Comparing Chinese and Korean panel data from historical population registers

James Z. Lee, Hong Kong University of Science and Technology
Cameron D. Campbell, University of California, Los Angeles
Hao Dong, Hong Kong University of Science and Technology

Comparison requires comparability. As similar data and methods enabled the development of historical demography and historical sociology within Europe and among specific Eurasia communities, so it is hoped similar data and similar methods allow the development of comparative historical demography and sociology within East Asia. This ambition motivates this paper which compares three of newly available historical panel datasets transcribed from household registers in East Asia.

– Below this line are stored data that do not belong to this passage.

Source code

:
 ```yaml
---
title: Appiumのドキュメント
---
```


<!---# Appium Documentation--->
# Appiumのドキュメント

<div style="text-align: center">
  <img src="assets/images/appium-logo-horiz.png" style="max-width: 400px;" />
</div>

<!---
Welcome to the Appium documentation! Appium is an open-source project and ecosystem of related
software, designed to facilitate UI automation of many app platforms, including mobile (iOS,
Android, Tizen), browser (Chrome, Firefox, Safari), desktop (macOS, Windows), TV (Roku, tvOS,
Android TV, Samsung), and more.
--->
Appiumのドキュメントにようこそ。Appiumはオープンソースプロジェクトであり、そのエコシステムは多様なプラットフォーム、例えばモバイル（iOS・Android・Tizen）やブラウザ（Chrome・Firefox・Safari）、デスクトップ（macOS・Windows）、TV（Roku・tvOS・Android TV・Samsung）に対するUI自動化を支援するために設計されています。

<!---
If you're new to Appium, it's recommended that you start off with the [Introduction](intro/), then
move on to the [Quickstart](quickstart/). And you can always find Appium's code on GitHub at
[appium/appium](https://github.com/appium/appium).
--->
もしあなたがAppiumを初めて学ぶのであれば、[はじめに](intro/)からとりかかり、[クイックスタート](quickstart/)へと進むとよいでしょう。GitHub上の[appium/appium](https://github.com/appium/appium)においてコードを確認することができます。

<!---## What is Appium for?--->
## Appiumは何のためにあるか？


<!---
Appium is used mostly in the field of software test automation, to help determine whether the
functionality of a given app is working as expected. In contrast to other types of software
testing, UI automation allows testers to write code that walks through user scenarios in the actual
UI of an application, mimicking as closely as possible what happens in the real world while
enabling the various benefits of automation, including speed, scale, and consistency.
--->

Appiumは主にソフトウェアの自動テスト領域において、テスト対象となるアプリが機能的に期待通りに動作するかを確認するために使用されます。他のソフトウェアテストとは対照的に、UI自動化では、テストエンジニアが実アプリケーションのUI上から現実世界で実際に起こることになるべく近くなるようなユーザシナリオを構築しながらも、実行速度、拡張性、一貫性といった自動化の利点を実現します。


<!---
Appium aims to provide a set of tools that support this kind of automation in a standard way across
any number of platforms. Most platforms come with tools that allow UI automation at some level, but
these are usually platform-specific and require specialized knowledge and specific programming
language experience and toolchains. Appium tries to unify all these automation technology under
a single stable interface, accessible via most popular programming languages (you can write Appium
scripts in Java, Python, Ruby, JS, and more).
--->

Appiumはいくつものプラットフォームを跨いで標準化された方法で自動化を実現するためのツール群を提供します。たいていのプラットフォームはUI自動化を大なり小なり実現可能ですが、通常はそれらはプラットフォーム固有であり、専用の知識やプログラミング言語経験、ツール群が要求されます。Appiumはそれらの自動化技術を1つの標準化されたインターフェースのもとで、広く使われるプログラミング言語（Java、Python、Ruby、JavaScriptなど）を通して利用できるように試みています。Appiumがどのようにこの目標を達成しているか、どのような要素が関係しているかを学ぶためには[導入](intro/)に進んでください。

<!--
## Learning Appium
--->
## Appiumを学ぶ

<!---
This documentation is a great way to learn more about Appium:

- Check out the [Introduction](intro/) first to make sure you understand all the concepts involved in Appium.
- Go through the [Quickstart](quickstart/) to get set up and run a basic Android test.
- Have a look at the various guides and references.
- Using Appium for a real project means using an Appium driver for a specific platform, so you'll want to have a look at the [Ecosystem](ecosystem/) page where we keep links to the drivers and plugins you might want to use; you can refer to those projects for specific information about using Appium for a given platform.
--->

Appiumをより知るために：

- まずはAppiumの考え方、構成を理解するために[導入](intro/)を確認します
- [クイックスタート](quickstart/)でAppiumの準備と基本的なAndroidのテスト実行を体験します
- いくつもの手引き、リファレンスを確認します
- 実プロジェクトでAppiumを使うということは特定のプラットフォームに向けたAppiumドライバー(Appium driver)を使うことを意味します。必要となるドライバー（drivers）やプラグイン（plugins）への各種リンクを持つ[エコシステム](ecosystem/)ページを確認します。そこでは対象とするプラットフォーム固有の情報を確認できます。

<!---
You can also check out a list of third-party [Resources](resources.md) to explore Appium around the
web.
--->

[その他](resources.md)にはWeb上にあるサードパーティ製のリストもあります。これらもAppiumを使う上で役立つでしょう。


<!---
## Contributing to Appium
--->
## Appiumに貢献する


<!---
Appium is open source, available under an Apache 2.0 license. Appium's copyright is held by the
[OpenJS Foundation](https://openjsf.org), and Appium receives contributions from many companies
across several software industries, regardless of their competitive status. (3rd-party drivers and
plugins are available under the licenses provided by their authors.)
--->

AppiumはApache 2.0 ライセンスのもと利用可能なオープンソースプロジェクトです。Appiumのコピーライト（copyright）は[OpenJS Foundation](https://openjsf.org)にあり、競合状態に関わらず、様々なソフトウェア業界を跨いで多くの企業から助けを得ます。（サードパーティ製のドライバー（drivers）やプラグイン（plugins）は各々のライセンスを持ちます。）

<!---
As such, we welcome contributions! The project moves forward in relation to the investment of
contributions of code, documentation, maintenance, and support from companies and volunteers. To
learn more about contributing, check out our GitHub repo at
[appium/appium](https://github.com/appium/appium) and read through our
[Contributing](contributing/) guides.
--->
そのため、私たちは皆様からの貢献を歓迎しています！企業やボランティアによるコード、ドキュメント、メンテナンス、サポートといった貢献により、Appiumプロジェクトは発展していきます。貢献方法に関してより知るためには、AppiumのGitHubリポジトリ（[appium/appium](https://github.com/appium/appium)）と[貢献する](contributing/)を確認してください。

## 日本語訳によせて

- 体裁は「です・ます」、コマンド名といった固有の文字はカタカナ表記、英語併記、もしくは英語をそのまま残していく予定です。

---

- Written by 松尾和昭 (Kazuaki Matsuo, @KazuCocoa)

Specifically, they are China Multi-Generational Panel Dataset – Liaoning (CMGPD-LN) 1749-1909, China Multi-Generational Panel Dataset – Shuangcheng (CMGPD-SC) 1866-1912 and Korean Tansung Household Registers (THR) 1678-1888. We first introduce similarities and differences among the three datasets, including institutional settings, temporal and spatial characteristics, formats of source registers, etc. Secondly, we compare the capacity of individual and inter-personal linking. As original household registers were cross-sectional and were compiled annually or triennially, transferring to panel data requires linking individual observations across registers. Further, using these panel data to calculate a number of standard demographic measures and to analyze the roles of kin-networks and broader social context requires linking individuals to their spouses, children, parents and other relatives. Thirdly, we discuss the feasibility of these datasets on several basic topics, based on tests of left-hand and right-hand censoring problems. Fourthly, we specifically illustrate characteristics of data referring to several standard demographic issues, such as age, sex and social composition, fertility, mortality, marriage and migration. With EAP members’ help, we hope to enrich this paper by involving other comparable historical datasets from Taiwan, Japan and Korea into our comparison in the short future.